コンピュータはとても単純で、1と0の2種類を使った2進数で計算をしている。その最小単位を1ビットという。0、次に大きな数が1、次が10、その次が11、100、101・・・というように、使えるのは1と0。2以上の数字を使わない方式である。1ビットでは1と0の2種類、2ビットでは、00、01、10、11の4種類、3ビットで8(2の3乗)、4ビットで16(2の4乗)というように、ビット数が大きくなるに従ってたくさんの種類の記号を示すことができる。

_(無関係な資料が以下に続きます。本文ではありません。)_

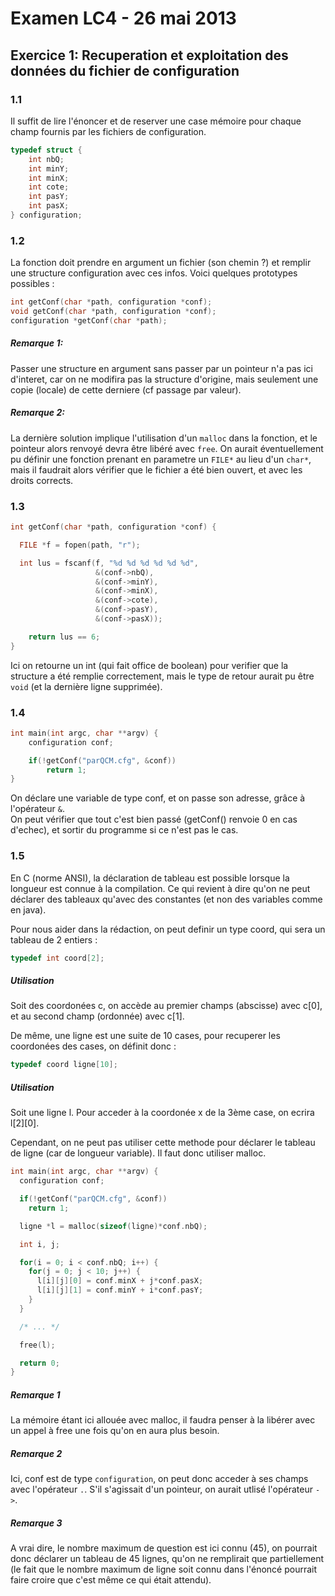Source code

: # Examen LC4 - 26 mai 2013

## Exercice 1: Recuperation et exploitation des données du fichier de configuration

### 1.1

Il suffit de lire l'énoncer et de reserver une case mémoire pour chaque champ fournis par les fichiers de configuration.
```c
typedef struct {
    int nbQ;
    int minY;
    int minX;
    int cote;
    int pasY;
    int pasX;
} configuration;
```

### 1.2
La fonction doit prendre en argument un fichier (son chemin ?) et remplir une structure configuration avec ces infos. Voici quelques prototypes possibles :
```c
int getConf(char *path, configuration *conf);
void getConf(char *path, configuration *conf);
configuration *getConf(char *path);
```
##### Remarque 1:
Passer une structure en argument sans passer par un pointeur n'a pas ici d'interet, car on ne modifira pas la structure d'origine, mais seulement une copie (locale) de cette derniere (cf passage par valeur).

##### Remarque 2:
La dernière solution implique l'utilisation d'un `malloc` dans la fonction, et le pointeur alors renvoyé devra être libéré avec `free`.
On aurait éventuellement pu définir une fonction prenant en parametre un `FILE*` au lieu d'un `char*`, mais il faudrait alors vérifier que le fichier a été bien ouvert, et avec les droits corrects.

### 1.3
```c
int getConf(char *path, configuration *conf) {

  FILE *f = fopen(path, "r");

  int lus = fscanf(f, "%d %d %d %d %d %d",
                   &(conf->nbQ),
                   &(conf->minY),
                   &(conf->minX),
                   &(conf->cote),
                   &(conf->pasY),
                   &(conf->pasX));

    return lus == 6;
}
```
Ici on retourne un int (qui fait office de boolean) pour verifier que la structure a été remplie correctement, mais le type de retour aurait pu être `void` (et la dernière ligne supprimée).

### 1.4
```c
int main(int argc, char **argv) {
    configuration conf;

    if(!getConf("parQCM.cfg", &conf))
        return 1;
}
```
On déclare une variable de type conf, et on passe son adresse, grâce à l'opérateur `&`.  
On peut vérifier que tout c'est bien passé (getConf() renvoie 0 en cas d'echec), et sortir du programme si ce n'est pas le cas.

### 1.5

En C (norme ANSI), la déclaration de tableau est possible lorsque la longueur est connue à la compilation. Ce qui revient à dire qu'on ne peut déclarer des tableaux qu'avec des constantes (et non des variables comme en java).

Pour nous aider dans la rédaction, on peut definir un type coord, qui sera un tableau de 2 entiers :
```c
typedef int coord[2];
```
##### Utilisation
Soit des coordonées c, on accède au premier champs (abscisse) avec c[0], et au second champ (ordonnée) avec c[1].

De même, une ligne est une suite de 10 cases, pour recuperer les coordonées des cases, on définit donc :
```c
typedef coord ligne[10];
```
##### Utilisation
Soit une ligne l. Pour acceder à la coordonée x de la 3ème case, on ecrira l[2][0].

Cependant, on ne peut pas utiliser cette methode pour déclarer le tableau de ligne (car de longueur variable). Il faut donc utiliser malloc.

```c
int main(int argc, char **argv) {
  configuration conf;

  if(!getConf("parQCM.cfg", &conf))
    return 1;

  ligne *l = malloc(sizeof(ligne)*conf.nbQ);

  int i, j;

  for(i = 0; i < conf.nbQ; i++) {
    for(j = 0; j < 10; j++) {
      l[i][j][0] = conf.minX + j*conf.pasX;
      l[i][j][1] = conf.minY + i*conf.pasY;
    }
  }

  /* ... */

  free(l);

  return 0;
}
```
##### Remarque 1
La mémoire étant ici allouée avec malloc, il faudra penser à la libérer avec un appel à free une fois qu'on en aura plus besoin.

##### Remarque 2
Ici, conf est de type `configuration`, on peut donc acceder à ses champs avec l'opérateur `.`. S'il s'agissait d'un pointeur, on aurait utlisé l'opérateur `->`.

##### Remarque 3
A vrai dire, le nombre maximum de question est ici connu (45), on pourrait donc déclarer un tableau de 45 lignes, qu'on ne remplirait que partiellement (le fait que le nombre maximum de ligne soit connu dans l'énoncé pourrait faire croire que c'est même ce qui était attendu).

8ビット (2 の8乗=256種類) あれば半角英数文字のすべてに対応させることができる。 そのため8ビット( bit ) を1バイト (byte)とよんでいる。「ビットとバイト」よく似ているのでご注意を! アルファベットで1文字を8ビットで示すことが出来るので、データ量を示す場合1バイトを基本単位に使っている。1バイトというのは、半角英数1文字と理解しておくとよい。漢字やひらがななど日本語の文字は種類が多いので、半角2文字分で1文字を表している。
128MB(メガバイト)のUSBメモリーには、漢字で64,000,000字(6千4百万字)。A4用紙は、1行半角40文字、38行で1,520字が入る。換算すると、小さなUSBメモリーにA4用紙42,000枚の情報を記録することができることになる。上質紙が0.07mm程度なのでA4用紙を積み上げると約3メートルの高さになる量である。

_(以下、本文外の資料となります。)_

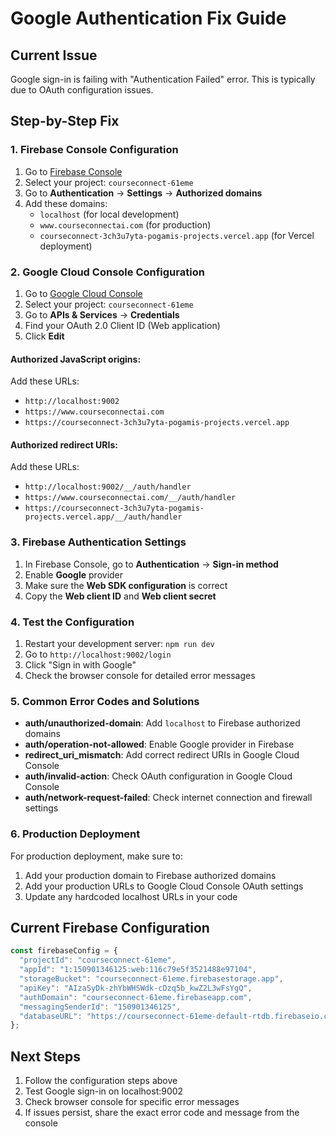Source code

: # Google Authentication Fix Guide

## Current Issue
Google sign-in is failing with "Authentication Failed" error. This is typically due to OAuth configuration issues.

## Step-by-Step Fix

### 1. Firebase Console Configuration

1. Go to [Firebase Console](https://console.firebase.google.com/)
2. Select your project: `courseconnect-61eme`
3. Go to **Authentication** → **Settings** → **Authorized domains**
4. Add these domains:
   - `localhost` (for local development)
   - `www.courseconnectai.com` (for production)
   - `courseconnect-3ch3u7yta-pogamis-projects.vercel.app` (for Vercel deployment)

### 2. Google Cloud Console Configuration

1. Go to [Google Cloud Console](https://console.cloud.google.com/)
2. Select your project: `courseconnect-61eme`
3. Go to **APIs & Services** → **Credentials**
4. Find your OAuth 2.0 Client ID (Web application)
5. Click **Edit**

#### Authorized JavaScript origins:
Add these URLs:
- `http://localhost:9002`
- `https://www.courseconnectai.com`
- `https://courseconnect-3ch3u7yta-pogamis-projects.vercel.app`

#### Authorized redirect URIs:
Add these URLs:
- `http://localhost:9002/__/auth/handler`
- `https://www.courseconnectai.com/__/auth/handler`
- `https://courseconnect-3ch3u7yta-pogamis-projects.vercel.app/__/auth/handler`

### 3. Firebase Authentication Settings

1. In Firebase Console, go to **Authentication** → **Sign-in method**
2. Enable **Google** provider
3. Make sure the **Web SDK configuration** is correct
4. Copy the **Web client ID** and **Web client secret**

### 4. Test the Configuration

1. Restart your development server: `npm run dev`
2. Go to `http://localhost:9002/login`
3. Click "Sign in with Google"
4. Check the browser console for detailed error messages

### 5. Common Error Codes and Solutions

- **auth/unauthorized-domain**: Add `localhost` to Firebase authorized domains
- **auth/operation-not-allowed**: Enable Google provider in Firebase
- **redirect_uri_mismatch**: Add correct redirect URIs in Google Cloud Console
- **auth/invalid-action**: Check OAuth configuration in Google Cloud Console
- **auth/network-request-failed**: Check internet connection and firewall settings

### 6. Production Deployment

For production deployment, make sure to:
1. Add your production domain to Firebase authorized domains
2. Add your production URLs to Google Cloud Console OAuth settings
3. Update any hardcoded localhost URLs in your code

## Current Firebase Configuration

```javascript
const firebaseConfig = {
  "projectId": "courseconnect-61eme",
  "appId": "1:150901346125:web:116c79e5f3521488e97104",
  "storageBucket": "courseconnect-61eme.firebasestorage.app",
  "apiKey": "AIzaSyDk-zhYbWHSWdk-cDzq5b_kwZ2L3wFsYgQ",
  "authDomain": "courseconnect-61eme.firebaseapp.com",
  "messagingSenderId": "150901346125",
  "databaseURL": "https://courseconnect-61eme-default-rtdb.firebaseio.com"
};
```

## Next Steps

1. Follow the configuration steps above
2. Test Google sign-in on localhost:9002
3. Check browser console for specific error messages
4. If issues persist, share the exact error code and message from the console
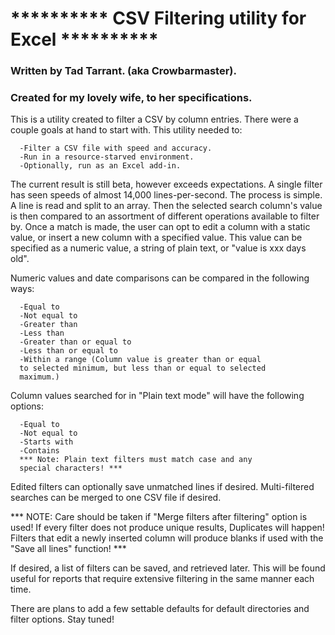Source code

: # ********** CSV Filtering utility for Excel **********

### Written by Tad Tarrant. (aka Crowbarmaster).

### Created for my lovely wife, to her specifications.

This is a utility created to filter a CSV by column
entries. There were a couple goals at hand to start
with. This utility needed to:
```
  -Filter a CSV file with speed and accuracy.
  -Run in a resource-starved environment.
  -Optionally, run as an Excel add-in. 
```
The current result is still beta, however exceeds
expectations. A single filter has seen speeds of 
almost 14,000 lines-per-second. The process is simple.
A line is read and split to an array. Then the selected
search column's value is then compared to an assortment 
of different operations available to filter by. Once a
match is made, the user can opt to edit a column with a
static value, or insert a new column with a specified 
value. This value can be specified as a numeric value,
a string of plain text, or "value is xxx days old". 

Numeric values and date comparisons can be compared in
the following ways:
```
  -Equal to  
  -Not equal to 
  -Greater than 
  -Less than 
  -Greater than or equal to
  -Less than or equal to
  -Within a range (Column value is greater than or equal
  to selected minimum, but less than or equal to selected
  maximum.)
```
Column values searched for in "Plain text mode" will have
the following options:
```
  -Equal to
  -Not equal to
  -Starts with
  -Contains
  *** Note: Plain text filters must match case and any 
  special characters! ***
```
Edited filters can optionally save unmatched
lines if desired. Multi-filtered searches can be merged
to one CSV file if desired. 

*** NOTE: Care should be taken if "Merge filters after
filtering" option is used! If every filter does not 
produce unique results, Duplicates will happen! 
Filters that edit a newly inserted column will produce 
blanks if used with the "Save all lines" function! ***

If desired, a list of filters can be saved, and retrieved
later. This will be found useful for reports that require
extensive filtering in the same manner each time.

There are plans to add a few settable defaults for default
directories and filter options. Stay tuned!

テキストファイルという、文字だけを記録する方式で書籍を記録する。この場合、夏目漱石の『明暗』は、 727KB(キロバイト)。漢字で36,3500文字。『吾輩は猫である』が731KB。芥川龍之介の『羅生門』は14KBである。夏目漱石全集全11巻はフロッピーディスクで5〜6枚のデータ量である。

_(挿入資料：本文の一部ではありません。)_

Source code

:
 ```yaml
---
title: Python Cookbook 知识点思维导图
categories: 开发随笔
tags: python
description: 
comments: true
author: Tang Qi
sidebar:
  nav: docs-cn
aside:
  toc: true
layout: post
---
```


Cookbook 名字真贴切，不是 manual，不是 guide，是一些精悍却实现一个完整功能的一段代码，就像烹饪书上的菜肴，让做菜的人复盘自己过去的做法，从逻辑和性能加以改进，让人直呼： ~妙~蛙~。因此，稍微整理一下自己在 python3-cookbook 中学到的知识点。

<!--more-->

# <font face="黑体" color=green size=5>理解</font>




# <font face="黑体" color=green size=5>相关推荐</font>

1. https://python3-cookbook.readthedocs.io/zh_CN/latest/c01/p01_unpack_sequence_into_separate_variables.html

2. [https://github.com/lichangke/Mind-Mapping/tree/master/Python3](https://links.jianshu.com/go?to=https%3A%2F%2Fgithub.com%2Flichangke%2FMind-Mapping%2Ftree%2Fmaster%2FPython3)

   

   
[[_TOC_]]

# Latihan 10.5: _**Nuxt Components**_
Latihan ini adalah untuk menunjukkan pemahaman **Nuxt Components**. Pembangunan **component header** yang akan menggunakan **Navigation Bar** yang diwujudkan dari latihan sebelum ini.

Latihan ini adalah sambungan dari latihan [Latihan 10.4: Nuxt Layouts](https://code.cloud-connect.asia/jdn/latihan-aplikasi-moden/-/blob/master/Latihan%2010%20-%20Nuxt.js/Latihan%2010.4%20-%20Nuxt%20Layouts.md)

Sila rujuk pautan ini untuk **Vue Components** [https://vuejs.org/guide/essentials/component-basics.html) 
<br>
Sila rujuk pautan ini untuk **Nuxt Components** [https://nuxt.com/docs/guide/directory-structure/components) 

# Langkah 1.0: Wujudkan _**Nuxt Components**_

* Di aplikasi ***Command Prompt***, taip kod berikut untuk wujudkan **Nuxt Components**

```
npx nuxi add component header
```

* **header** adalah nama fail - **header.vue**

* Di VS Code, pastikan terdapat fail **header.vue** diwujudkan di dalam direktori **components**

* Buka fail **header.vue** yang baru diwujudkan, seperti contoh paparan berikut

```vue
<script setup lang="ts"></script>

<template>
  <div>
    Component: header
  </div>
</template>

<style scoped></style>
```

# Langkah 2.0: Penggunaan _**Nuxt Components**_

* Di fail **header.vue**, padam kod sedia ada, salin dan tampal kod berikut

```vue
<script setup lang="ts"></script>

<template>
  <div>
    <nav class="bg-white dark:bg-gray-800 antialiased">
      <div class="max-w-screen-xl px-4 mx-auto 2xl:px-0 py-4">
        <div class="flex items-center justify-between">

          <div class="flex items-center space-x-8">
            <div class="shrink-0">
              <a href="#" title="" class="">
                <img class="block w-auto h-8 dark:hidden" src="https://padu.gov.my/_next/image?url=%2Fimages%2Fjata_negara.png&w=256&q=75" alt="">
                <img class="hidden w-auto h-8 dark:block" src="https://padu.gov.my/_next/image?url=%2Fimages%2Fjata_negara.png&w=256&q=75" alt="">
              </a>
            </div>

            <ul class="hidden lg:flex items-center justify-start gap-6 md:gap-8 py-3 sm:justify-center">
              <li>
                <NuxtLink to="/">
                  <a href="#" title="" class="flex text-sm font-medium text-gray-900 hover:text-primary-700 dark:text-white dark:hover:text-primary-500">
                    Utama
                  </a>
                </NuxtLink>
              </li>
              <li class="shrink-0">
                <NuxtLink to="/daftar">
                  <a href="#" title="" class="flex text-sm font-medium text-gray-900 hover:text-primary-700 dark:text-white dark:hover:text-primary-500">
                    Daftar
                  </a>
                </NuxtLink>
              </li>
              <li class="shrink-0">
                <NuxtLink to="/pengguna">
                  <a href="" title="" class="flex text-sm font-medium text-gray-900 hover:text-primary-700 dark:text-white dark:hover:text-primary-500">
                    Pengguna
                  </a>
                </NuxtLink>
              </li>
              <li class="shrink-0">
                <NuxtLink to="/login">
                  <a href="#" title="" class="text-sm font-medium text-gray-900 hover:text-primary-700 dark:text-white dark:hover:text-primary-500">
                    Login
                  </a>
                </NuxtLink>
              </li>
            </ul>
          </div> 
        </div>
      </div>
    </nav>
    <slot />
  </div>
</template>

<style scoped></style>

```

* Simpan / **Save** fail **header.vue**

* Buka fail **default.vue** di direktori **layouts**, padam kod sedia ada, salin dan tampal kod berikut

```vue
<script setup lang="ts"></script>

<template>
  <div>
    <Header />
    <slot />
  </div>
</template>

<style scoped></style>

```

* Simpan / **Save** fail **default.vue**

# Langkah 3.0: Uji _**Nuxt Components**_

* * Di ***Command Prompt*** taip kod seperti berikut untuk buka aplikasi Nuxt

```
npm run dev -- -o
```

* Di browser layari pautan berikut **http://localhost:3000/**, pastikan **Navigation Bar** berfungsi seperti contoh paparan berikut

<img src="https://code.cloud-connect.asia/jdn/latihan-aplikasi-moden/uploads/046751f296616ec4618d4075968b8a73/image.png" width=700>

ブロードバンドでは、実効速度が 20Mbps(メガ・ビット・パー・セコンド)。この転送速度は1秒間20メガビット、1秒間2.5MB(メガバイト)、でデータを転送できる。夏目漱石全集全11巻(731KB×11=8MB)を約3秒程度でダウンロードできることになる。
音楽ファイルは、 120bpsという圧縮比で記録すると3分間の曲は約2.7MBのデータ量。『吾輩は猫である』が3.8冊分に相当する。3曲で夏目漱石全集全11巻の量にあたる。デジタルデータにしてしまうと、いかに書籍が小さいデータ量であるわかるであろう。
同様に、映画やテレビ番組の動画ではどうだろう。 MPEG2という規格(DVDに相当する圧縮率)で記録すると、60分番組が約2.33GB(ギガバイト)。3分間の音楽860曲分に相当する。夏目漱石全集全11巻で30万セットにあたる。このように、デジタルデータに換算すると、たかだか60分のテレビ番組でも文字データと比較すると、転送するデータが大きいことに驚く。
現在、所沢の自宅で原稿を書いているが、BフレッツというNTT光ブロードバンドでは最大 100Mbps。通信速度を測定した実効速度で16.83Mbps程度である。60分番組でも18〜19分程度でダウンロードできる時代になったわけである。